An exact reprint of every record below is required, with the pictures left out.

____________________

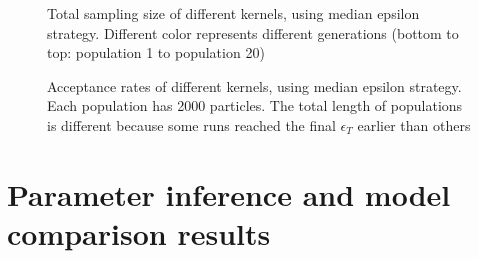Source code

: \begin{figure}[H]

    \begin{center}
    \end{center}

    \caption[Total sampling size of different kernels, using median epsilon strategy]
    {Total sampling size of different kernels, using median epsilon strategy. Different color represents different generations (bottom to top: population 1 to population 20)}
    \label{fig:kernel2}

    \begin{center}
    \end{center}

    \caption[Acceptance rates of different kernels, using median epsilon strategy]
    {Acceptance rates of different kernels, using median epsilon strategy. Each population has 2000 particles. The total length of populations is different because some runs reached the final $\epsilon_T$ earlier than others}
    \label{fig:acceptance2}

\end{figure}


\section{Parameter inference and model comparison results}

____________________

**EXERCISE ANSWER**:
Source code

: \begin{figure}[H]

    \begin{center}
    \end{center}

    \caption[Total sampling size of different kernels, using median epsilon strategy]
    {Total sampling size of different kernels, using median epsilon strategy. Different color represents different generations (bottom to top: population 1 to population 20)}
    \label{fig:kernel2}

    \begin{center}
    \end{center}

    \caption[Acceptance rates of different kernels, using median epsilon strategy]
    {Acceptance rates of different kernels, using median epsilon strategy. Each population has 2000 particles. The total length of populations is different because some runs reached the final $\epsilon_T$ earlier than others}
    \label{fig:acceptance2}

\end{figure}


\section{Parameter inference and model comparison results}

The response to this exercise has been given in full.